Among the lines below, count those with the word "tell". Answer with the number only.

──────

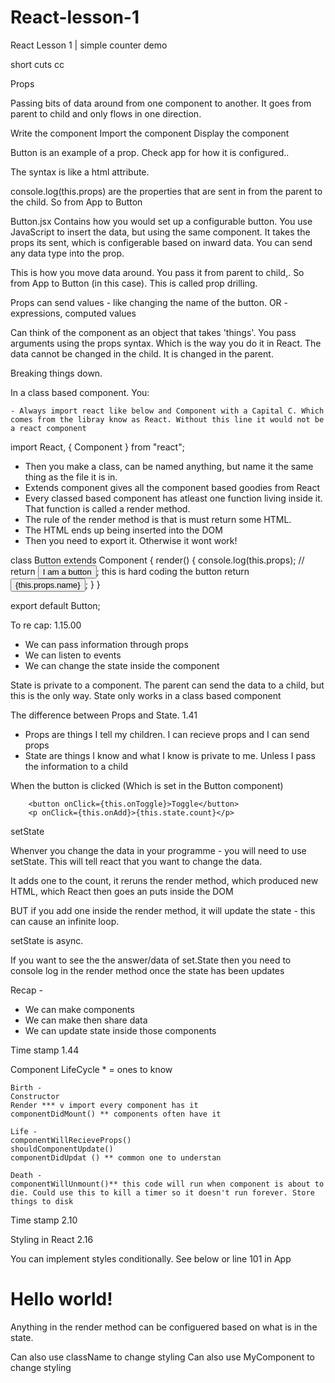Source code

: # React-lesson-1

React Lesson 1 | simple counter demo

short cuts cc

Props

Passing bits of data around from one component to another. It goes from parent to child and only flows in one direction.

Write the component
Import the component
Display the component

Button is an example of a prop. Check app for how it is configured..

The syntax is like a html attribute.

console.log(this.props) are the properties that are sent in from the parent to the child. So from App to Button

Button.jsx
Contains how you would set up a configurable button. You use JavaScript to insert the data, but using the same component. It takes the props its sent, which is configerable based on inward data. You can send any data type into the prop.

This is how you move data around. You pass it from parent to child,. So from App to Button (in this case). This is called prop drilling.

Props can send values - like changing the name of the button. OR - expressions, computed values

Can think of the component as an object that takes 'things'. You pass arguments using the props syntax. Which is the way you do it in React. The data cannot be changed in the child. It is changed in the parent.

Breaking things down.

In a class based component. You:

    - Always import react like below and Component with a Capital C. Which comes from the libray know as React. Without this line it would not be a react component

import React, { Component } from "react";

- Then you make a class, can be named anything, but name it the same thing as the file it is in.
- Extends component gives all the component based goodies from React
- Every classed based component has atleast one function living inside it. That function is called a render method.
- The rule of the render method is that is must return some HTML.
- The HTML ends up being inserted into the DOM
- Then you need to export it. Otherwise it wont work!

class Button extends Component {
render() {
console.log(this.props);
// return <button>I am a button</button>; this is hard coding the button
return <button>{this.props.name}</button>;
}
}

export default Button;

To re cap: 1.15.00

- We can pass information through props
- We can listen to events
- We can change the state inside the component

State is private to a component. The parent can send the data to a child, but this is the only way. State only works in a class based component

The difference between Props and State. 1.41

- Props are things I tell my children. I can recieve props and I can send props
- State are things I know and what I know is private to me. Unless I pass the information to a child

When the button is clicked (Which is set in the Button component)

        <button onClick={this.onToggle}>Toggle</button>
        <p onClick={this.onAdd}>{this.state.count}</p>

setState

Whenver you change the data in your programme - you will need to use setState. This will tell react that you want to change the data.

It adds one to the count, it reruns the render method, which produced new HTML, which React then goes an puts inside the DOM

BUT if you add one inside the render method, it will update the state - this can cause an infinite loop.

setState is async.

If you want to see the the answer/data of set.State then you need to console log in the render method once the state has been updates

Recap -

- We can make components
- We can make then share data
- We can update state inside those components

Time stamp 1.44

Component LifeCycle \* = ones to know

    Birth -
    Constructor
    Render *** v import every component has it
    componentDidMount() ** components often have it

    Life -
    componentWillRecieveProps()
    shouldComponentUpdate()
    componentDidUpdat () ** common one to understan

    Death -
    componentWillUnmount()** this code will run when component is about to die. Could use this to kill a timer so it doesn't run forever. Store things to disk

Time stamp 2.10

Styling in React 2.16

You can implement styles conditionally. See below or line 101 in App

 <h1 style={{ backgroundColor: this.state.happy ? "blue" : "red" }}>
          Hello world!
        </h1>

Anything in the render method can be configuered based on what is in the state.

Can also use className to change styling
Can also use MyComponent to change styling
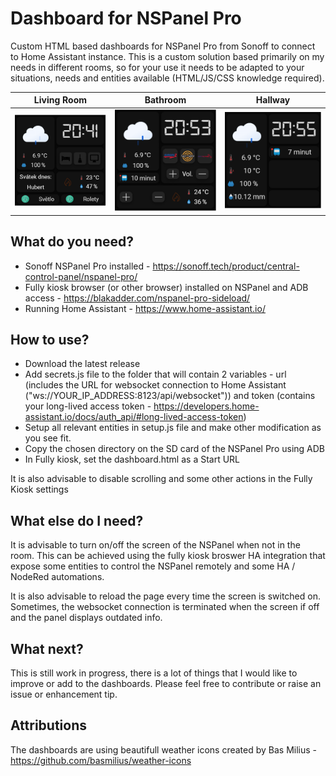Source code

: # Dashboard for NSPanel Pro

Custom HTML based dashboards for NSPanel Pro from Sonoff to connect to Home Assistant instance. This is a custom solution based primarily on my needs in different rooms, so for your use it needs to be adapted to your situations, needs and entities available (HTML/JS/CSS knowledge required).

| Living Room  | Bathroom | Hallway |
| ------------- | ------------- | ------------- |
| ![Screenshot](screenshot_living_room.png?raw=false "Living Room")  | ![Screenshot](screenshot_bathroom.png?raw=false "Bathroom")  | ![Screenshot](screenshot_hallway.png?raw=false "Hallway")  |


## What do you need?

- Sonoff NSPanel Pro installed - https://sonoff.tech/product/central-control-panel/nspanel-pro/
- Fully kiosk browser (or other browser) installed on NSPanel and ADB access - https://blakadder.com/nspanel-pro-sideload/
- Running Home Assistant - https://www.home-assistant.io/

## How to use?

- Download the latest release
- Add secrets.js file to the folder that will contain 2 variables - url (includes the URL for websocket connection to Home Assistant ("ws://YOUR_IP_ADDRESS:8123/api/websocket")) and token (contains your long-lived access token - https://developers.home-assistant.io/docs/auth_api/#long-lived-access-token)
- Setup all relevant entities in setup.js file and make other modification as you see fit.
- Copy the chosen directory on the SD card of the NSPanel Pro using ADB
- In Fully kiosk, set the dashboard.html as a Start URL

It is also advisable to disable scrolling and some other actions in the Fully Kiosk settings 

## What else do I need?

It is advisable to turn on/off the screen of the NSPanel when not in the room. This can be achieved using the fully kiosk broswer HA integration that expose some entities to control the NSPanel remotely and some HA / NodeRed automations.

It is also advisable to reload the page every time the screen is switched on. Sometimes, the websocket connection is terminated when the screen if off and the panel displays outdated info.

## What next?

This is still work in progress, there is a lot of things that I would like to improve or add to the dashboards. Please feel free to contribute or raise an issue or enhancement tip.

## Attributions

The dashboards are using beautifull weather icons created by Bas Milius - https://github.com/basmilius/weather-icons
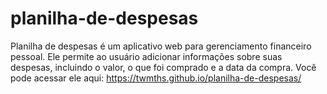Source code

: # planilha-de-despesas
Planilha de despesas é um aplicativo web para gerenciamento financeiro pessoal. Ele permite ao usuário adicionar informações sobre suas despesas, incluindo o valor, o que foi comprado e a data da compra.
Você pode acessar ele aqui: https://twmths.github.io/planilha-de-despesas/
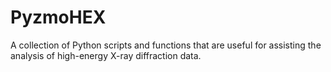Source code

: # PyzmoHEX
A collection of Python scripts and functions that are useful for assisting the analysis of high-energy X-ray diffraction data.
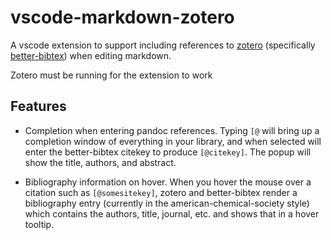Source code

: # vscode-markdown-zotero

A vscode extension to support including references to
[zotero](https://www.zotero.org/) (specifically
[better-bibtex](https://retorque.re/zotero-better-bibtex/)) when editing
markdown.

Zotero must be running for the extension to work

## Features

- Completion when entering pandoc references. Typing `[@` will bring up
  a completion window of everything in your library, and when selected
  will enter the better-bibtex citekey to produce `[@citekey]`. The popup
  will show the title, authors, and abstract.

- Bibliography information on hover. When you hover the mouse over a citation
  such as `[@somesitekey]`, zotero and better-bibtex render a bibliography entry
  (currently in the american-chemical-society style) which contains the authors,
  title, journal, etc. and shows that in a hover tooltip.
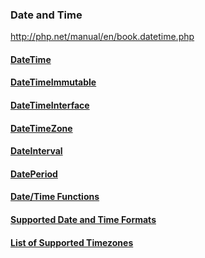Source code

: ### Date and Time

http://php.net/manual/en/book.datetime.php

#### [DateTime](./1-DateTime/README.md)
#### [DateTimeImmutable](./2-DateTimeImmutable/README.md)
#### [DateTimeInterface](http://php.net/manual/en/class.datetimeinterface.php)
#### [DateTimeZone](http://php.net/manual/en/class.datetimezone.php)
#### [DateInterval](http://php.net/manual/en/class.dateinterval.php)
#### [DatePeriod](http://php.net/manual/en/class.dateperiod.php)
#### [Date/Time Functions](http://php.net/manual/en/ref.datetime.php)
#### [Supported Date and Time Formats](http://php.net/manual/en/datetime.formats.php)
#### [List of Supported Timezones](http://php.net/manual/en/timezones.php)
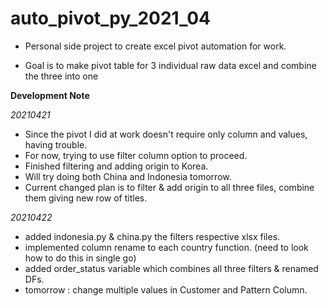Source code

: # auto_pivot_py_2021_04

- Personal side project to create excel pivot automation for work.

- Goal is to make pivot table for 3 individual raw data excel and combine the three into one

**Development Note**

_20210421_

- Since the pivot I did at work doesn't require only column and values, having trouble.
- For now, trying to use filter column option to proceed.
- Finished filtering and adding origin to Korea.
- Will try doing both China and Indonesia tomorrow.
- Current changed plan is to filter & add origin to all three files, combine them giving new row of titles.

_20210422_

- added indonesia.py & china.py the filters respective xlsx files.
- implemented column rename to each country function. (need to look how to do this in single go)
- added order_status variable which combines all three filters & renamed DFs.
- tomorrow : change multiple values in Customer and Pattern Column.
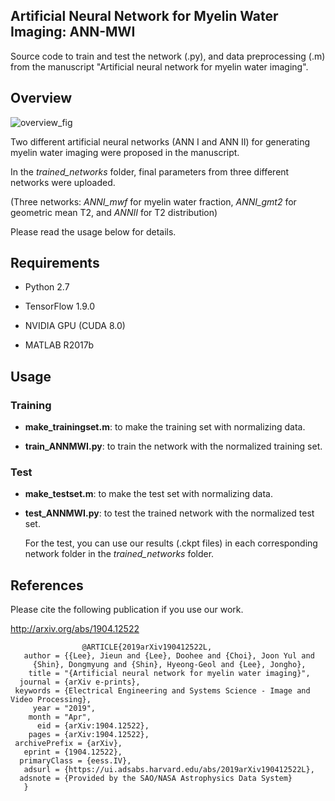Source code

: ## Artificial Neural Network for Myelin Water Imaging: ANN-MWI
Source code to train and test the network (.py), and data preprocessing (.m) from the manuscript "Artificial neural network for myelin water imaging".



Overview
---------
![overview_fig](https://user-images.githubusercontent.com/49778751/56742469-c4311700-67af-11e9-84ec-b89c651bf189.png)

Two different artificial neural networks (ANN I and ANN II) for generating myelin water imaging were proposed in the manuscript.

In the *trained_networks* folder, final parameters from three different networks were uploaded.

(Three networks: *ANNI_mwf* for myelin water fraction, *ANNI_gmt2* for geometric mean T2, and *ANNII* for T2 distribution)

Please read the usage below for details.



Requirements
---------
* Python 2.7

* TensorFlow 1.9.0

* NVIDIA GPU (CUDA 8.0)

* MATLAB R2017b



Usage
---------
### Training

- **make_trainingset.m**: to make the training set with normalizing data.

- **train_ANNMWI.py**: to train the network with the normalized training set.



### Test

- **make_testset.m**: to make the test set with normalizing data.

- **test_ANNMWI.py**: to test the trained network with the normalized test set.

     For the test, you can use our results (.ckpt files) in each corresponding network folder in the *trained_networks* folder.
               


References
---------
Please cite the following publication if you use our work.

http://arxiv.org/abs/1904.12522

                    @ARTICLE{2019arXiv190412522L,
       author = {{Lee}, Jieun and {Lee}, Doohee and {Choi}, Joon Yul and
         {Shin}, Dongmyung and {Shin}, Hyeong-Geol and {Lee}, Jongho},
        title = "{Artificial neural network for myelin water imaging}",
      journal = {arXiv e-prints},
     keywords = {Electrical Engineering and Systems Science - Image and Video Processing},
         year = "2019",
        month = "Apr",
          eid = {arXiv:1904.12522},
        pages = {arXiv:1904.12522},
     archivePrefix = {arXiv},
       eprint = {1904.12522},
      primaryClass = {eess.IV},
       adsurl = {https://ui.adsabs.harvard.edu/abs/2019arXiv190412522L},
      adsnote = {Provided by the SAO/NASA Astrophysics Data System}
       }
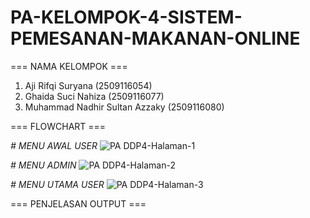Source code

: # PA-KELOMPOK-4-SISTEM-PEMESANAN-MAKANAN-ONLINE

=== NAMA KELOMPOK ===
1. Aji Rifqi Suryana (2509116054)
2. Ghaida Suci Nahiza (2509116077)
3. Muhammad Nadhir Sultan Azzaky (2509116080)

=== FLOWCHART ===

*# MENU AWAL USER*
![PA DDP4-Halaman-1](https://github.com/user-attachments/assets/0abcfa6f-ac78-438a-8ced-e8d764882a74)

*# MENU ADMIN*
![PA DDP4-Halaman-2](https://github.com/user-attachments/assets/16228216-d474-404b-ae03-33893575c025)

*# MENU UTAMA USER*
![PA DDP4-Halaman-3](https://github.com/user-attachments/assets/ac0cbc2a-8c84-4df5-a17a-4882beeb3596)

=== PENJELASAN OUTPUT ===

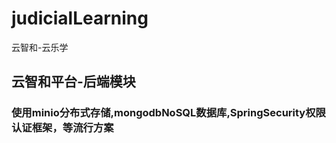 # judicialLearning
云智和-云乐学
## 云智和平台-后端模块
### 使用minio分布式存储,mongodbNoSQL数据库,SpringSecurity权限认证框架，等流行方案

──────

- **Result of the task**: 2